OH and remember the cabin will move independent of the tray....so think twice about sharing loads between the cab mounted roof racks and racks on the tray or canopy.

AnswerID: 531796

Follow Up By: Ross M - Sunday, May 04, 2014 at 12:57

Sunday, May 04, 2014 at 12:57
Any items which aren't soft in nature will require a resilient pad of material under them, ie jerry can of fuel, wheel etc so the instantaneous forces generated under road corrugations aren't instantaneously transmitted to the carrying frame.
That is a method of shock absorbing.

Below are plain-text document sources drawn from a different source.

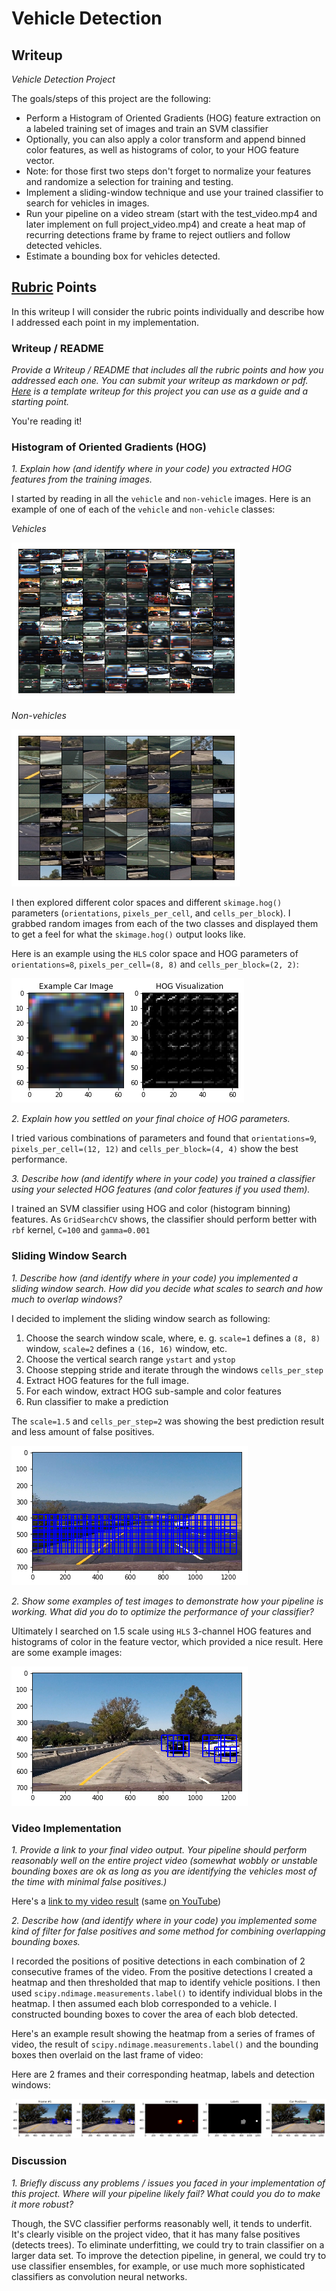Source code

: # Vehicle Detection

## Writeup

*Vehicle Detection Project*

The goals/steps of this project are the following:

* Perform a Histogram of Oriented Gradients (HOG) feature extraction on a labeled training set of images and train an SVM classifier
* Optionally, you can also apply a color transform and append binned color features, as well as histograms of color, to your HOG feature vector. 
* Note: for those first two steps don't forget to normalize your features and randomize a selection for training and testing.
* Implement a sliding-window technique and use your trained classifier to search for vehicles in images.
* Run your pipeline on a video stream (start with the test_video.mp4 and later implement on full project_video.mp4) and create a heat map of recurring detections frame by frame to reject outliers and follow detected vehicles.
* Estimate a bounding box for vehicles detected.

[//]: # (Image References)
[image1]: ./images/cars.png
[image2]: ./images/not_cars.png
[image3]: ./images/HOG_example.png
[image4]: ./images/sliding_windows.png
[image5]: ./images/sliding_window.png
[image6]: ./images/heatmaps_labels_boxes.png
[video1]: ./project_video.mp4

## [Rubric](https://review.udacity.com/#!/rubrics/513/view) Points

In this writeup I will consider the rubric points individually and describe how I addressed each point in my implementation.  

### Writeup / README

*Provide a Writeup / README that includes all the rubric points and how you addressed each one.  You can submit your writeup as markdown or pdf.  [Here](https://github.com/udacity/CarND-Vehicle-Detection/blob/master/writeup_template.md) is a template writeup for this project you can use as a guide and a starting point.*  

You're reading it!

### Histogram of Oriented Gradients (HOG)

*1. Explain how (and identify where in your code) you extracted HOG features from the training images.*

I started by reading in all the `vehicle` and `non-vehicle` images.  Here is an example of one of each of the `vehicle` and `non-vehicle` classes:

*Vehicles*

![alt text][image1]

*Non-vehicles*

![alt text][image2]

I then explored different color spaces and different `skimage.hog()` parameters (`orientations`, `pixels_per_cell`, and `cells_per_block`).  I grabbed random images from each of the two classes and displayed them to get a feel for what the `skimage.hog()` output looks like.

Here is an example using the `HLS` color space and HOG parameters of `orientations=8`, `pixels_per_cell=(8, 8)` and `cells_per_block=(2, 2)`:

![alt text][image3]

*2. Explain how you settled on your final choice of HOG parameters.*

I tried various combinations of parameters and found that `orientations=9`, `pixels_per_cell=(12, 12)` and `cells_per_block=(4, 4)` show the best performance.

*3. Describe how (and identify where in your code) you trained a classifier using your selected HOG features (and color features if you used them).*

I trained an SVM classifier using HOG and color (histogram binning) features.
As `GridSearchCV` shows, the classifier should perform better with `rbf` kernel, `C=100` and `gamma=0.001`

### Sliding Window Search

*1. Describe how (and identify where in your code) you implemented a sliding window search.  How did you decide what scales to search and how much to overlap windows?*

I decided to implement the sliding window search as following:
1. Choose the search window scale, where, e. g. `scale=1` defines a `(8, 8)` window, `scale=2` defines a `(16, 16)` window, etc.
2. Choose the vertical search range `ystart` and `ystop`
3. Choose stepping stride and iterate through the windows `cells_per_step`
4. Extract HOG features for the full image.
5. For each window, extract HOG sub-sample and color features
6. Run classifier to make a prediction

The `scale=1.5` and `cells_per_step=2` was showing the best prediction result and less amount of false positives.

![alt text][image4]

*2. Show some examples of test images to demonstrate how your pipeline is working.  What did you do to optimize the performance of your classifier?*

Ultimately I searched on 1.5 scale using `HLS` 3-channel HOG features and histograms of color in the feature vector, which provided a nice result.  Here are some example images:

![alt text][image5]

### Video Implementation

*1. Provide a link to your final video output.  Your pipeline should perform reasonably well on the entire project video (somewhat wobbly or unstable bounding boxes are ok as long as you are identifying the vehicles most of the time with minimal false positives.)*

Here's a [link to my video result](./video_output/project_video.mp4) (same [on YouTube](https://youtu.be/KewlYXOD9No))

*2. Describe how (and identify where in your code) you implemented some kind of filter for false positives and some method for combining overlapping bounding boxes.*

I recorded the positions of positive detections in each combination of 2 consecutive frames of the video. From the positive detections I created a heatmap and then thresholded that map to identify vehicle positions.  I then used `scipy.ndimage.measurements.label()` to identify individual blobs in the heatmap.  I then assumed each blob corresponded to a vehicle.  I constructed bounding boxes to cover the area of each blob detected.  

Here's an example result showing the heatmap from a series of frames of video, the result of `scipy.ndimage.measurements.label()` and the bounding boxes then overlaid on the last frame of video:

Here are 2 frames and their corresponding heatmap, labels and detection windows:

![alt text][image6]

### Discussion

*1. Briefly discuss any problems / issues you faced in your implementation of this project.  Where will your pipeline likely fail?  What could you do to make it more robust?*

Though, the SVC classifier performs reasonably well, it tends to underfit. It's clearly visible on the project video, that it has many false positives (detects trees).
To eliminate underfitting, we could try to train classifier on a larger data set.
To improve the detection pipeline, in general, we could try to use classifier ensembles, for example, or use much more sophisticated classifiers as convolution neural networks.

A relatively light load carried rigidly and tied down To THE MAX a creates a BIG heavy solid mass which Will break most roof racks.

Provide a little give in the system, a slow punch is easier to absorb than a quick one.
FollowupID: 814921

Follow Up By: The Bantam - Sunday, May 04, 2014 at 13:23

Sunday, May 04, 2014 at 13:23
If you are to achive proper load restraint, you will not be able to put anything sufficiently soft into the situation that will reduce shock loadings or vibration transmitted worth a damn.

remember a 20 liter jerry can will weigh just under 20Kg if it is plastic and just over 20Kg if it is steel.

No matter which way you pack it, way too heavy for a light roof rack

Likewise a 4wd wheel.....there is no way I would try to carry a wheel on a light roof rack.

One reason to fit a soft packing is not to absorb vibration or shock but to allow firm load restraint and prevent vibration between the rack and the article from occuring and the article from moving.

FollowupID: 814926

Reply By: andy - Sunday, May 04, 2014 at 17:18

Sunday, May 04, 2014 at 17:18
Thank you very much for the information and your thoughts.

I had another look at the heavy duty roof racks of Rhino Rack (track and clamp system) and it seems that the roof load of the car is the limiting factor and not so much the 2 roof rack systems..

I did not realize how tiny the rivets are and that they are standard alloy.

@Jackolux was there any corrosion visible when you removed the alloy rivets and are your steel rivets still still in place?

My conclusion is that the maximum load to be carried should be well below 30 kg. This value is below the specifications on rough roads given by Rhino Rack for the track and clamp system.

I still have decide if it is worth while to get the tracksystem installed with steel rivets instead of the cheaper clamp system.

Has any one tell me about their experience with the Rhino Rack clamp system?


AnswerID: 531833

Reply By: Jackolux - Sunday, May 04, 2014 at 17:43

Sunday, May 04, 2014 at 17:43
There was no sign of any corrosion , I have been thinking of dropping the roof lining and installing stainless bolts and big washers just haven't got around to it yet

I did ask the Rhino Man at a 4x4 show about the alloy rivets , he claims he has never heard of them breaking before , yeah right .

AnswerID: 531835

Reply By: gbc - Monday, May 05, 2014 at 07:47

Monday, May 05, 2014 at 07:47
My hilux had the genuine Toyota over centre latching racks (same as camry from memory). They were the dodgy looking ones on rubber feet.
I used them with an ally rack over the 6 years I had the ute and apart from some scuffing of the clear coat they did a surprisingly good job.
They did the cape and various other trips and had a good workout carrying timber etc in the mean time. I'd say 60 odd k.g. would have been somewhere near what we had in the rack, plus the rack and bars to be completely honest.
Best part about them is once they are set up and adjusted, taking them on and off is about a one minute job. My next two utes have both had rhino track systems and although they may seem a little sturdier they are a complete ball ache to use and remove if required. The wind noise from the heavy duty bars is horrendous on the new ranger, but I put up with it because removing the bars is even worse.